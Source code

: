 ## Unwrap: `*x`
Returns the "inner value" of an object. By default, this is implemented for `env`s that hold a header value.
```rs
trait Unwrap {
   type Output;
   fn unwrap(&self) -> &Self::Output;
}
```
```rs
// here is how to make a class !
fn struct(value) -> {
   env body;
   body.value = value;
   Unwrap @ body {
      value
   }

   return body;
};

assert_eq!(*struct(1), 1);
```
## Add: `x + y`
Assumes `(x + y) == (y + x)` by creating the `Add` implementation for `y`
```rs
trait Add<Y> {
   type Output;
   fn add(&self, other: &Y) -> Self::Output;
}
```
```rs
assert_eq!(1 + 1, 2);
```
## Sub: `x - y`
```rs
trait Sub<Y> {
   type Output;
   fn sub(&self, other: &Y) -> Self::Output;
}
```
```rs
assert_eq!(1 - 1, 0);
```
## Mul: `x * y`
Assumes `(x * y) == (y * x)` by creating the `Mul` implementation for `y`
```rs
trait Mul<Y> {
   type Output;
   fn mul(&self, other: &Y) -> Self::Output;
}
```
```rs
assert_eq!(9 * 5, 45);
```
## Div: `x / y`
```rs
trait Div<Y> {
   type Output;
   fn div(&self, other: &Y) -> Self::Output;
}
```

● ● ● ● ●

Every record above must be set down again, word for word.

→ **COMPLETED TASK**
Source code

: ## Unwrap: `*x`
Returns the "inner value" of an object. By default, this is implemented for `env`s that hold a header value.
```rs
trait Unwrap {
   type Output;
   fn unwrap(&self) -> &Self::Output;
}
```
```rs
// here is how to make a class !
fn struct(value) -> {
   env body;
   body.value = value;
   Unwrap @ body {
      value
   }

   return body;
};

assert_eq!(*struct(1), 1);
```
## Add: `x + y`
Assumes `(x + y) == (y + x)` by creating the `Add` implementation for `y`
```rs
trait Add<Y> {
   type Output;
   fn add(&self, other: &Y) -> Self::Output;
}
```
```rs
assert_eq!(1 + 1, 2);
```
## Sub: `x - y`
```rs
trait Sub<Y> {
   type Output;
   fn sub(&self, other: &Y) -> Self::Output;
}
```
```rs
assert_eq!(1 - 1, 0);
```
## Mul: `x * y`
Assumes `(x * y) == (y * x)` by creating the `Mul` implementation for `y`
```rs
trait Mul<Y> {
   type Output;
   fn mul(&self, other: &Y) -> Self::Output;
}
```
```rs
assert_eq!(9 * 5, 45);
```
## Div: `x / y`
```rs
trait Div<Y> {
   type Output;
   fn div(&self, other: &Y) -> Self::Output;
}
```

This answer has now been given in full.